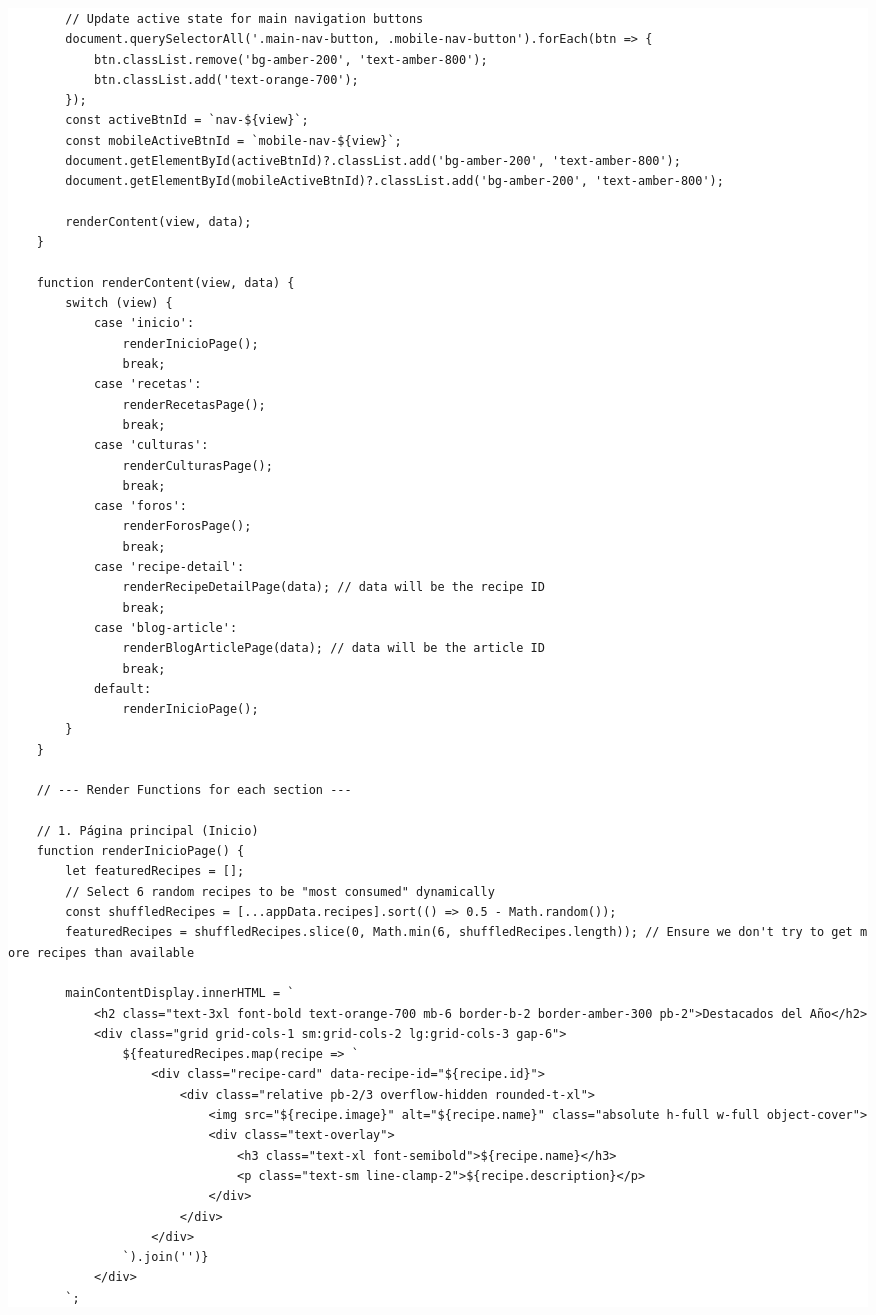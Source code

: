             // Update active state for main navigation buttons
            document.querySelectorAll('.main-nav-button, .mobile-nav-button').forEach(btn => {
                btn.classList.remove('bg-amber-200', 'text-amber-800');
                btn.classList.add('text-orange-700');
            });
            const activeBtnId = `nav-${view}`;
            const mobileActiveBtnId = `mobile-nav-${view}`;
            document.getElementById(activeBtnId)?.classList.add('bg-amber-200', 'text-amber-800');
            document.getElementById(mobileActiveBtnId)?.classList.add('bg-amber-200', 'text-amber-800');

            renderContent(view, data);
        }

        function renderContent(view, data) {
            switch (view) {
                case 'inicio':
                    renderInicioPage();
                    break;
                case 'recetas':
                    renderRecetasPage();
                    break;
                case 'culturas':
                    renderCulturasPage();
                    break;
                case 'foros':
                    renderForosPage();
                    break;
                case 'recipe-detail':
                    renderRecipeDetailPage(data); // data will be the recipe ID
                    break;
                case 'blog-article':
                    renderBlogArticlePage(data); // data will be the article ID
                    break;
                default:
                    renderInicioPage();
            }
        }

        // --- Render Functions for each section ---

        // 1. Página principal (Inicio)
        function renderInicioPage() {
            let featuredRecipes = [];
            // Select 6 random recipes to be "most consumed" dynamically
            const shuffledRecipes = [...appData.recipes].sort(() => 0.5 - Math.random());
            featuredRecipes = shuffledRecipes.slice(0, Math.min(6, shuffledRecipes.length)); // Ensure we don't try to get more recipes than available

            mainContentDisplay.innerHTML = `
                <h2 class="text-3xl font-bold text-orange-700 mb-6 border-b-2 border-amber-300 pb-2">Destacados del Año</h2>
                <div class="grid grid-cols-1 sm:grid-cols-2 lg:grid-cols-3 gap-6">
                    ${featuredRecipes.map(recipe => `
                        <div class="recipe-card" data-recipe-id="${recipe.id}">
                            <div class="relative pb-2/3 overflow-hidden rounded-t-xl">
                                <img src="${recipe.image}" alt="${recipe.name}" class="absolute h-full w-full object-cover">
                                <div class="text-overlay">
                                    <h3 class="text-xl font-semibold">${recipe.name}</h3>
                                    <p class="text-sm line-clamp-2">${recipe.description}</p>
                                </div>
                            </div>
                        </div>
                    `).join('')}
                </div>
            `;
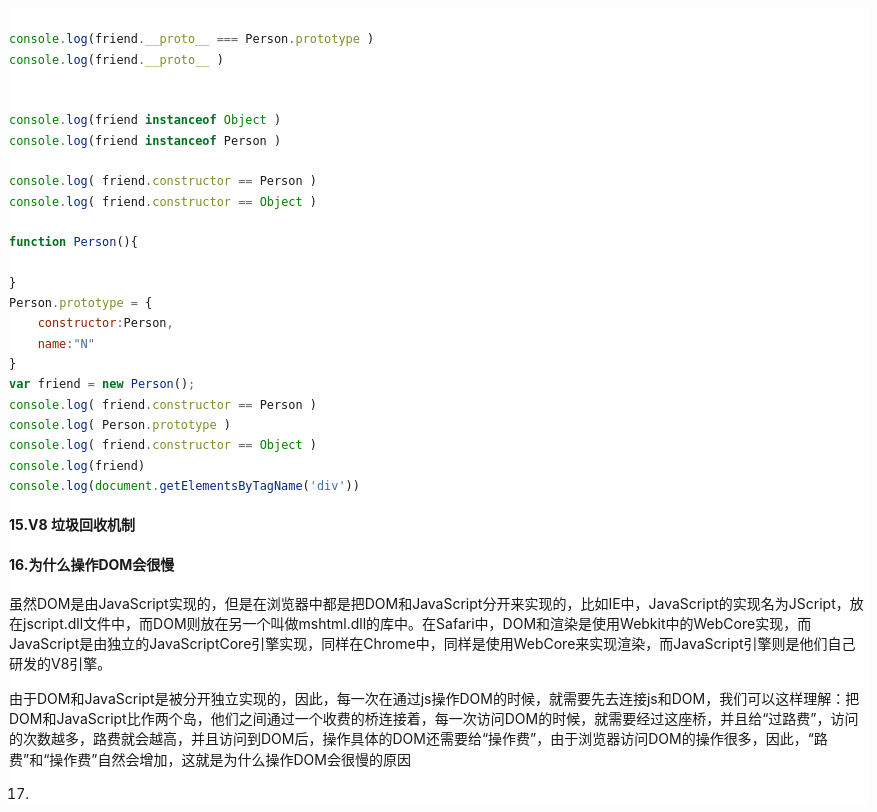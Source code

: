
 ```javascript

console.log(friend.__proto__ === Person.prototype )
console.log(friend.__proto__ )


console.log(friend instanceof Object )
console.log(friend instanceof Person )

console.log( friend.constructor == Person )
console.log( friend.constructor == Object )

function Person(){

}
Person.prototype = {
	constructor:Person,
	name:"N"
}
var friend = new Person();
console.log( friend.constructor == Person )
console.log( Person.prototype )
console.log( friend.constructor == Object )
console.log(friend)
console.log(document.getElementsByTagName('div'))
```

#### 15.V8 垃圾回收机制



#### 16.**为什么操作DOM会很慢**

虽然DOM是由JavaScript实现的，但是在浏览器中都是把DOM和JavaScript分开来实现的，比如IE中，JavaScript的实现名为JScript，放在jscript.dll文件中，而DOM则放在另一个叫做mshtml.dll的库中。在Safari中，DOM和渲染是使用Webkit中的WebCore实现，而JavaScript是由独立的JavaScriptCore引擎实现，同样在Chrome中，同样是使用WebCore来实现渲染，而JavaScript引擎则是他们自己研发的V8引擎。

由于DOM和JavaScript是被分开独立实现的，因此，每一次在通过js操作DOM的时候，就需要先去连接js和DOM，我们可以这样理解：把DOM和JavaScript比作两个岛，他们之间通过一个收费的桥连接着，每一次访问DOM的时候，就需要经过这座桥，并且给“过路费”，访问的次数越多，路费就会越高，并且访问到DOM后，操作具体的DOM还需要给“操作费”，由于浏览器访问DOM的操作很多，因此，“路费”和“操作费”自然会增加，这就是为什么操作DOM会很慢的原因

17.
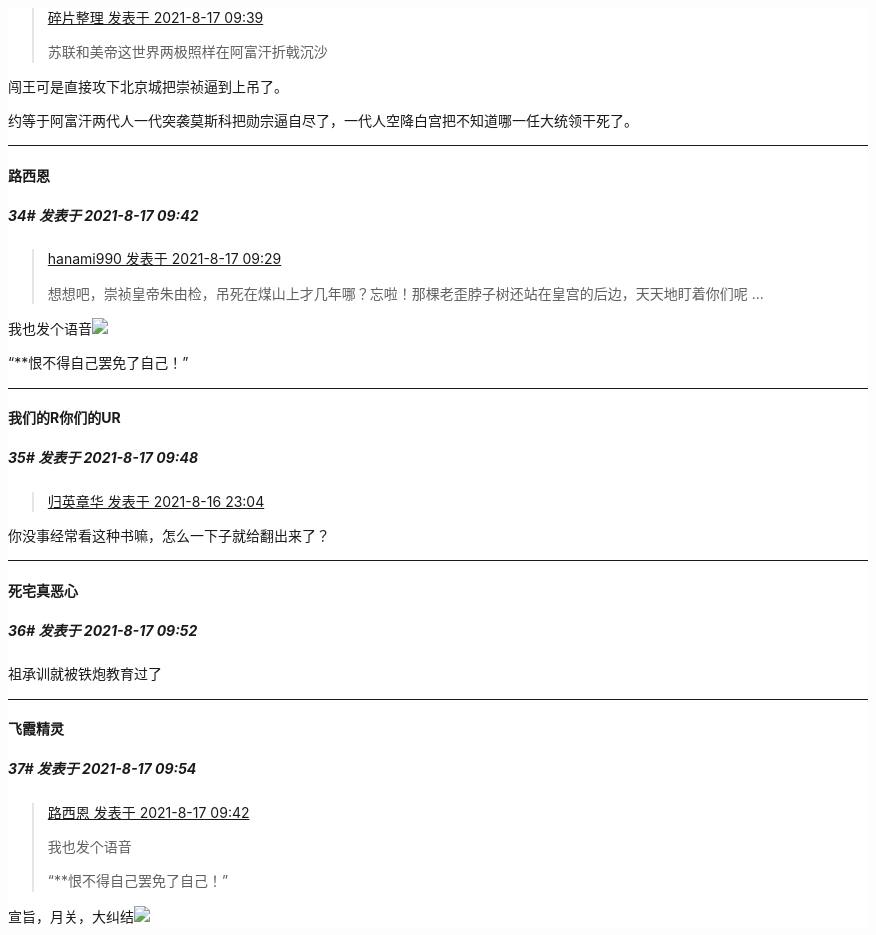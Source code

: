 
<blockquote><a href="httphttps://bbs.saraba1st.com/2b/forum.php?mod=redirect&amp;goto=findpost&amp;pid=52400696&amp;ptid=2021194" target="_blank">碎片整理 发表于 2021-8-17 09:39</a>

苏联和美帝这世界两极照样在阿富汗折戟沉沙</blockquote>
闯王可是直接攻下北京城把崇祯逼到上吊了。

约等于阿富汗两代人一代突袭莫斯科把勋宗逼自尽了，一代人空降白宫把不知道哪一任大统领干死了。


*****

####  路西恩  
##### 34#       发表于 2021-8-17 09:42


<blockquote><a href="httphttps://bbs.saraba1st.com/2b/forum.php?mod=redirect&amp;goto=findpost&amp;pid=52400598&amp;ptid=2021194" target="_blank">hanami990 发表于 2021-8-17 09:29</a>

想想吧，崇祯皇帝朱由检，吊死在煤山上才几年哪？忘啦！那棵老歪脖子树还站在皇宫的后边，天天地盯着你们呢 ...</blockquote>
我也发个语音<img src="https://static.saraba1st.com/image/smiley/face2017/065.png" referrerpolicy="no-referrer">


“**恨不得自己罢免了自己！”


*****

####  我们的R你们的UR  
##### 35#       发表于 2021-8-17 09:48


<blockquote><a href="httphttps://bbs.saraba1st.com/2b/forum.php?mod=redirect&amp;goto=findpost&amp;pid=52398048&amp;ptid=2021194" target="_blank">归英章华 发表于 2021-8-16 23:04</a></blockquote>
你没事经常看这种书嘛，怎么一下子就给翻出来了？


*****

####  死宅真恶心  
##### 36#       发表于 2021-8-17 09:52


祖承训就被铁炮教育过了


*****

####  飞霞精灵  
##### 37#       发表于 2021-8-17 09:54


<blockquote><a href="httphttps://bbs.saraba1st.com/2b/forum.php?mod=redirect&amp;goto=findpost&amp;pid=52400737&amp;ptid=2021194" target="_blank">路西恩 发表于 2021-8-17 09:42</a>

我也发个语音


“**恨不得自己罢免了自己！”</blockquote>
宣旨，月关，大纠结<img src="https://static.saraba1st.com/image/smiley/face2017/067.png" referrerpolicy="no-referrer">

*Exercise objective*: Taking every line of the records above into account, tally those that contain "article" and give only the total.

*Answer to the problem*: 2